I often hear the complaint that involving God in an explanation for anything that happens in the world is an appeal to ‘magic’ and therefore Not Allowed. In fact, this charge is levelled against any explanation which does not assume metaphysical
naturalism. Ray Jackendoff makes this exact move in his 2002 book
Foundations of Language: Meaning, Brain, Grammar, Evolution (Oxford: OUP), in the course of giving an outline of what he thinks a semantics of natural language should be like:
I propose to begin from the following surely uncontroversial postulate:
People find sentences (and other entities) meaningful because of something going on in their brains.
That is, we are ultimately interested not in the question: What is meaning? but rather: what makes things meaningful to people? This anchors the enterprise both in the theory of psychology and in ordinary human experience.
A second postulate is:
There is no magic.
That is, we seek a thoroughly naturalistic explanation that ultimately can be embedded in our understanding of the physical world.
Such an explanation comes at a heavy price. (p268)
Now, I could say something about Jackendoff’s first postulate, but for present purposes I want simply to take it as an introduction to the second. Of course, Jackendoff isn’t talking about God – the ‘magic’ charge is one he will come to level at rival theorists in semantics. I want to take a brief look at whether, by his own lights, Jackendoff’s own theory avoids being magical. I hope this will cast some light on the question of whether or not ‘a thoroughly naturalistic explanation that ultimately can be embedded in our understanding of the physical world’ is what we really should be after, or indeed what it would look like. This will take two or three posts; I haven’t decided yet.
Jackendoff thinks that realist views of language end up relying on ‘magic’:
Frege and much of the tradition following him take language to be independent of its human users: it relates directly to the world […] language is indeed “out in the world” and it refers to “objects in the world”; but people use language by virtue of their grasp of it, where “grasp” is a transparent metaphor for the “the mind holding/understanding/making contact with” something in the world. […]
One might interpret Katz’s program this way. he is personally interested only in the part of language that is an abstract object “in the world” […] But an abstract object by definition has no physical manifestations that can impinge on the nervous system. So how does the nervous system “grasp” them? Without a careful exegesis of the term – which no-one provides – we are ineluctably led toward a quasi-mystical interpretation of “grasping,” a scientific dead end. (pp296-9)
So much for those thinkers. Anyway, this is Jackendoff’s own view of word meaning:
Linguistic semantics per se is the study of the interface between conceptualization and linguistic form (phonology and syntax) […] In particular, lexical semantics studies the organizations of conceptualization that can be bundled up in a single word (or to be clearer, in an interface rule whose other end is a morpheme). (p293)

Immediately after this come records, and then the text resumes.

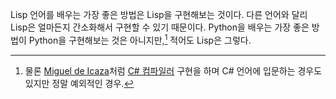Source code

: Lisp 언어를 배우는 가장 좋은 방법은 Lisp을 구현해보는 것이다. 다른 언어와 달리 Lisp은 얼마든지 간소화해서 구현할 수 있기 때문이다. Python을 배우는 가장 좋은 방법이 Python을 구현해보는 것은 아니지만,[^1] 적어도 Lisp은 그렇다.

[^1]: 물론 [Miguel de Icaza][1]처럼 [C# 컴파일러][2] 구현을 하며 C# 언어에 입문하는 경우도 있지만 정말 예외적인 경우.

[1]: http://tirania.org/
[2]: http://www.mono-project.com/CSharp_Compiler
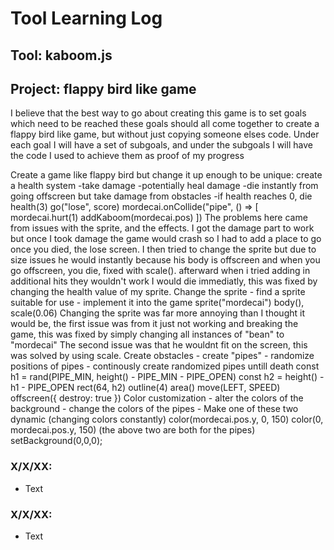 # Tool Learning Log

## Tool: **kaboom.js**

## Project: **flappy bird like game**

I believe that the best way to go about creating this game is to set goals which need to be reached these goals should all come together to create a flappy bird like game, but without just copying someone elses code.
Under each goal I will have a set of subgoals, and under the subgoals I will have the code I used to achieve them as proof of my progress

Create a game like flappy bird but change it up enough to be unique:
    create a health system
       -take damage
       -potentially heal damage
       -die instantly from going offscreen but take damage from obstacles
       -if health reaches 0, die
            health(3)
            go("lose", score)
            mordecai.onCollide("pipe", () => [
		    mordecai.hurt(1)
		    addKaboom(mordecai.pos)
	        ])
The problems here came from issues with the sprite, and the effects. I got the damage part to work but once I took damage the game would crash so I had to add a place to go once you died, the lose screen. I then tried to change the sprite but due to size issues he would instantly because his body is offscreen and when you go offscreen, you die, fixed with scale(). afterward when i tried adding in additional hits they wouldn't work I would die immediatly, this was fixed by changing the health value of my sprite.
    Change the sprite
       - find a sprite suitable for use
       - implement it into the game
            sprite("mordecai")
            body(),
		    scale(0.06)
Changing the sprite was far more annoying than I thought it would be, the first issue was from it just not working and breaking the game, this was fixed by simply changing all instances of "bean" to "mordecai" The second issue was that he wouldnt fit on the screen, this was solved by using scale.
    Create obstacles
       - create "pipes"
       - randomize positions of pipes
       - continously create randomized pipes untill death
            const h1 = rand(PIPE_MIN, height() - PIPE_MIN - PIPE_OPEN)
		    const h2 = height() - h1 - PIPE_OPEN
            rect(64, h2)
            outline(4)
			area()
			move(LEFT, SPEED)
			offscreen({ destroy: true })
    Color customization
       - alter the colors of the background
       - change the colors of the pipes
       - Make one of these two dynamic (changing colors constantly)
            color(mordecai.pos.y, 0, 150)
            color(0, mordecai.pos.y, 150)
            (the above two are both for the pipes)
            setBackground(0,0,0);


### X/X/XX:
* Text

### X/X/XX:
* Text


<!--
* Links you used today (websites, videos, etc)
* Things you tried, progress you made, etc
* Challenges, a-ha moments, etc
* Questions you still have
* What you're going to try next
-->
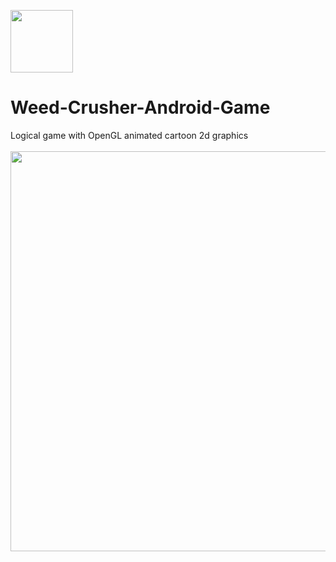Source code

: <img src="https://openclipart.org/download/203247/funny-plant.svg?sanitize=true" width="100"/><br/>

# Weed-Crusher-Android-Game
Logical game with OpenGL animated cartoon 2d graphics<br/>
<br/>
<img src="https://openclipart.org/image/800px/svg_to_png/203252/tablet-game.png" width="640"/><br/>
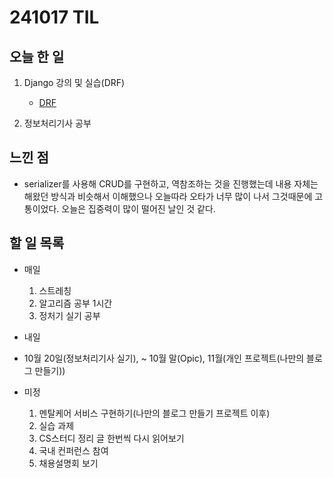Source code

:# 241017 TIL

## 오늘 한 일
1. Django 강의 및 실습(DRF)
    - [DRF](../Django/DRF.md)

2. 정보처리기사 공부

## 느낀 점
  - serializer를 사용해 CRUD를 구현하고, 역참조하는 것을 진행했는데 내용 자체는 해왔던 방식과 비슷해서 이해했으나 오늘따라 오타가 너무 많이 나서 그것때문에 고통이었다. 오늘은 집중력이 많이 떨어진 날인 것 같다.

## 할 일 목록
  - 매일
    1. 스트레칭
    2. 알고리즘 공부 1시간
    3. 정처기 실기 공부

  - 내일

  - 10월 20일(정보처리기사 실기), ~ 10월 말(Opic), 11월(개인 프로젝트(나만의 블로그 만들기))

  - 미정
    1. 멘탈케어 서비스 구현하기(나만의 블로그 만들기 프로젝트 이후)
    2. 실습 과제
    3. CS스터디 정리 글 한번씩 다시 읽어보기
    4. 국내 컨퍼런스 참여
    5. 채용설명회 보기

I’ll unpack that a bit. The idea is that a word has a particular meaning – for an individual, remember – by virtue of the fact that the word groups together particular concepts in the individual’s mind. So, what is a concept? This is a fraught question, but I’ll try to give as untendentious a characterisation as possible. Very roughly, a concept is a way of dividing up experience. That is to say, it’s because I have the concept BOOK
1 that I’m able to categorise items around me into books and non-books, and because I have the concept READ that I’m able to categorise actions into those of reading and those of not-reading (or, more accurately, that I’m able to categorise
anything into an action of reading or not-an-action-of-reading), and so on. Which is
not to say that the concepts themselves just
are abilities. Some people say this, but I think that Jackendoff has in mind, rather, that concepts are parts of thoughts. This should become clearer as we go on.
OK, but what is it that gives concepts meaning, then? How can a concept be
about books, or reading, or Ray Jackendoff, or natural language semantics? Concepts are in the mind, and these things are out in the world. What is the nature of the connection between them? Jackendoff doesn’t think much of Jerry Fodor’s suggestions for dealing with the problem:
For [Fodor], language is a mental faculty that accesses concepts […] In turn, concepts have a semantics; they are connected to the world by virtue of being “intentional.” The trouble […] is that one cannot make naturalistic sense of intentionality. If suffers from precisely the same difficulty as “grasping” language […]: there is no physically reliable causal connection between concepts and objects. (p300)2
So much the worse for naturalism, you might say. But Jackendoff doesn’t. Instead, he proceeds by ‘pushing “the world” down into the mind of the language-user too, right along with language’ (p303). His solution is that, actually, not only concepts, but also what concepts are
about, are in the mind. In fact, concepts just
are what they are about:
We must explicitly deny that conceptual structures are symbols or representations of anything in the world, that they mean anything. Rather, we want to say that they are meaning […] Language is meaningful, then, because it connects to conceptual structures. (p306)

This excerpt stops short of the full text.